Xavier nodded his own heart heavy with the losses they had suffered. “You know I would have shared should I have had it sooner. I am so sorry, Brother. All of my heart, it’s sorry for you.” “I know that. I do. But they are all gone now—my other half, my children. Killed for things not fair to our kind.” Coop knew all too well. “Aria was a good woman, Coop. A good woman and mother to your sons. She will be missed forever.” “Aye, in my heart and those of my sons.” Xavier stood there for several seconds, and Coop told him he must go. “They’re awaiting word on what is to happen with us all.” “One more thing, if you please.
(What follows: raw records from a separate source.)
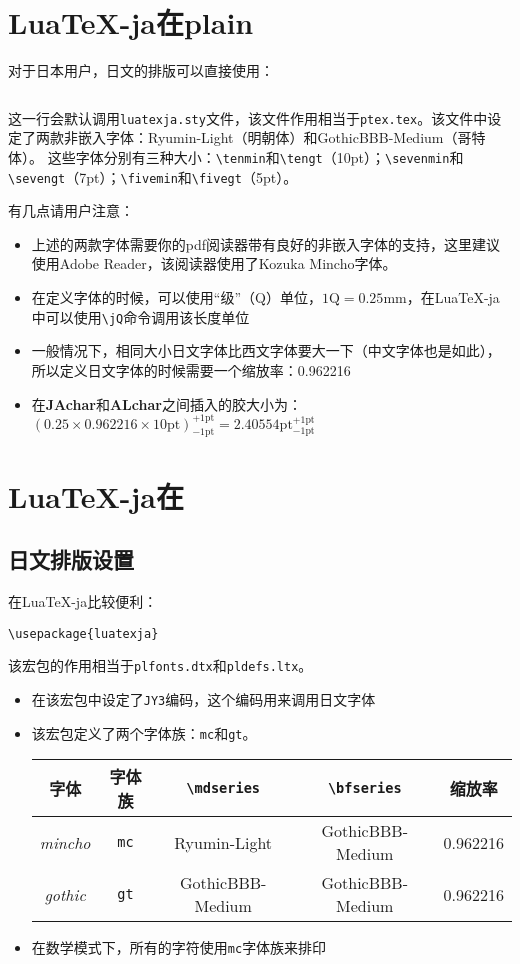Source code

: \documentclass{ltjarticle}
\def\LuaTeX{Lua\TeX}
\def\pTeX{p\TeX}
\def\pLaTeX{p\LaTeX}
\begin{document}
\section{\LuaTeX-ja在plain }
对于日本用户，日文的排版可以直接使用：
\begin{verbatim}

\end{verbatim}

这一行会默认调用\verb!luatexja.sty!文件，该文件作用相当于\verb!ptex.tex!。该文件中设定了两款非嵌入字体：Ryumin-Light（明朝体）和GothicBBB-Medium（哥特体）。
这些字体分别有三种大小：\verb!\tenmin!和\verb!\tengt!（10pt）；\verb!\sevenmin!和\verb!\sevengt!（7pt）；\verb!\fivemin!和\verb!\fivegt!（5pt）。

有几点请用户注意：
\begin{itemize}
\item 上述的两款字体需要你的pdf阅读器带有良好的非嵌入字体的支持，这里建议使用Adobe Reader，该阅读器使用了Kozuka Mincho字体。
\item 在定义字体的时候，可以使用“级”（Q）单位，$1 \mathrm{Q} = 0.25\mathrm{mm}$，在\LuaTeX-ja中可以使用\verb!\jQ!命令调用该长度单位
\item 一般情况下，相同大小日文字体比西文字体要大一下（中文字体也是如此），所以定义日文字体的时候需要一个缩放率：0.962216
\item 在\textbf{JAchar}和\textbf{ALchar}之间插入的胶大小为：$(0.25\times0.962216\times\mathrm{10pt})^{\mathrm{+1pt}}_{\mathrm{-1pt}} = 2.40554\mathrm{pt}^{\mathrm{+1pt}}_{\mathrm{-1pt}}$
\end{itemize}
\section{\LuaTeX-ja在}
\subsection{日文排版设置}
在\LuaTeX-ja比较便利：
\begin{verbatim}
\usepackage{luatexja}
\end{verbatim}

该宏包的作用相当于\verb!plfonts.dtx!和\verb!pldefs.ltx!。
\begin{itemize}
\item 在该宏包中设定了\verb!JY3!编码，这个编码用来调用日文字体
\item 该宏包定义了两个字体族：\verb!mc!和\verb!gt!。\\
\begin{center}
	\begin{tabular}{ccccc}
	\hline
	字体&字体族&\verb!\mdseries!&\verb!\bfseries!&缩放率\\
	\hline
	\textit{mincho}&\verb!mc!&Ryumin-Light&GothicBBB-Medium&0.962216\\
	\textit{gothic}&\verb!gt!&GothicBBB-Medium&GothicBBB-Medium&0.962216\\
	\hline
	\end{tabular}
\end{center}
\item 在数学模式下，所有的字符使用\verb!mc!字体族来排印
\end{itemize}
\end{document}
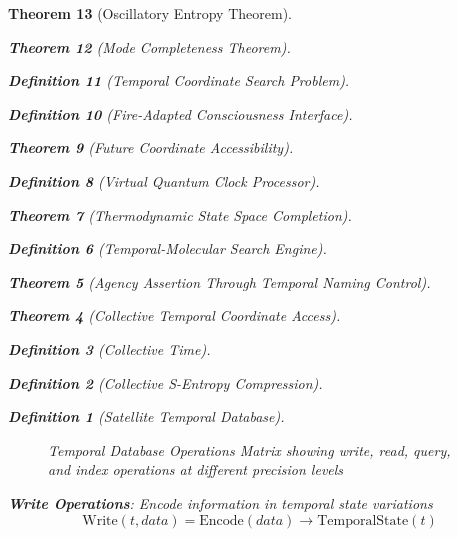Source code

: \documentclass[12pt,a4paper]{article}
\newtheorem{theorem}{Theorem}[section]
\newtheorem{definition}[theorem]{Definition}
\begin{document}
\begin{theorem}[Oscillatory Entropy Theorem]
\begin{theorem}[Mode Completeness Theorem]
\begin{enumerate}
\begin{definition}[Temporal Coordinate Search Problem]
\begin{algorithm}
\begin{definition}[Fire-Adapted Consciousness Interface]
\begin{theorem}[Future Coordinate Accessibility]
\begin{definition}[Virtual Quantum Clock Processor]
\begin{itemize}
\begin{itemize}
\begin{theorem}[Thermodynamic State Space Completion]
\begin{definition}[Temporal-Molecular Search Engine]
\begin{theorem}[Agency Assertion Through Temporal Naming Control]
\begin{remark}
\begin{theorem}[Collective Temporal Coordinate Access]
\begin{definition}[Collective Time]
\begin{definition}[Collective S-Entropy Compression]
\begin{definition}[Satellite Temporal Database]
\begin{algorithm}
\begin{table}[h]
{{\begin{figure}[H]
\caption{Temporal Database Operations Matrix showing write, read, query, and index operations at different precision levels}
\label{fig:temporal_database_operations}
\end{figure}

\textbf{Write Operations}: Encode information in temporal state variations
$$\text{Write}(t, data) = \text{Encode}(data) \rightarrow \text{TemporalState}(t)$$

}}
\end{table}
\end{algorithm}
\end{definition}
\end{definition}
\end{definition}
\end{theorem}
\end{remark}
\end{theorem}
\end{definition}
\end{theorem}
\end{itemize}
\end{itemize}
\end{definition}
\end{theorem}
\end{definition}
\end{algorithm}
\end{definition}
\end{enumerate}
\end{theorem}
\end{theorem}
\end{document}
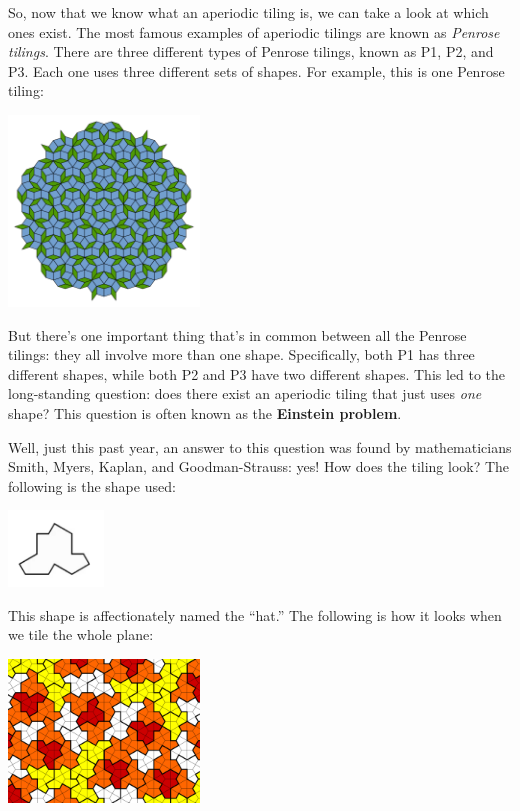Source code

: \documentclass{article}
\begin{document}
So, now that we know what an aperiodic tiling is, we can take a look at which ones exist. The most famous examples of aperiodic tilings are known as \textit{Penrose tilings}. There are three different types of Penrose tilings, known as P1, P2, and P3. Each one uses three different sets of shapes. For example, this is one Penrose tiling:

\begin{center}
    \includegraphics[width=2in]{images/penrose.png}
\end{center}

But there's one important thing that's in common between all the Penrose tilings: they all involve more than one shape. Specifically, both P1 has three different shapes, while both P2 and P3 have two different shapes. This led to the long-standing question: does there exist an aperiodic tiling that just uses \textit{one} shape? This question is often known as the \textbf{Einstein problem}.

Well, just this past year, an answer to this question was found by mathematicians Smith, Myers, Kaplan, and Goodman-Strauss: yes! How does the tiling look? The following is the shape used:

\begin{center}
    \includegraphics[width=1in]{images/einsteintile.png}
\end{center}

This shape is affectionately named the ``hat.'' The following is how it looks when we tile the whole plane:

\begin{center}
    \includegraphics[width=2in]{images/einsteintiling.png}
\end{center}
\end{document}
It will not take but a second. I have left them all I have. It is where you keep them hidden away, the boys. Deep within the cave, it’s all there.” Coop asked him what he meant. “I cannot go on, Brother. I cannot. There is too much grief in my heart for me to live. I have left my things for them there. They might survive this, with the magic you have to give them. And if so, they’ll need more than you have to help them.” “Xavier, please, you mustn’t do this. They’ll miss you as much as I.” Xavier nodded and said it had begun. “You can come and stay with them. You’ll live with them in the caves.” “Nay. I cannot. I must go. Just tell them I love them, with all of my heart.” There would be no stopping him once his heart was made up. Coop knew this, but it made his heart ache no less for it.

“Goodbye, my brother. Take care you are not caught by the humans.” Coop made his way back to his hidden cave and sat before the fire. The boys, he knew, were resting, their bodies getting stronger daily with their age. Soon they would be as big as him, dragons of worth and size. When his eldest son came to him, his eyes full of fear, Coop knew it was well past time for him to do what he had been practicing. The magic would keep them safe. Gathering his sons, six of them of varying shades of blues and greens, he asked them to have a seat, that he had a story to tell them. It was not a story, not truly, but a tale that would hopefully keep them safe. “A witch told me once of a great magic, only a few can do. It takes a loving heart and a strong dragon to make it work. I have asked her, and she has told me how to make it so. This magic, it will keep you all safe from the humans.” They nodded, each of them knowing it was a human blade that had taken the life of their dear mother. “I will perform this upon you, each of you at the same time, and give you some magic you will use when you need it. This magic, strong and powerful, will let you roam with the humans, and they’ll not know your true self is just below your flesh.” “You mean we’ll be humans as well?” He nodded, then shook his head at Cooper, his oldest. “I don’t understand, Father. Will you explain?” “Yes. The magic I will give you will let you change into your true self when you are alone. But when you are out in the world, you will need to be a human. A man.” Cooper looked at his brothers, then back at him as he continued.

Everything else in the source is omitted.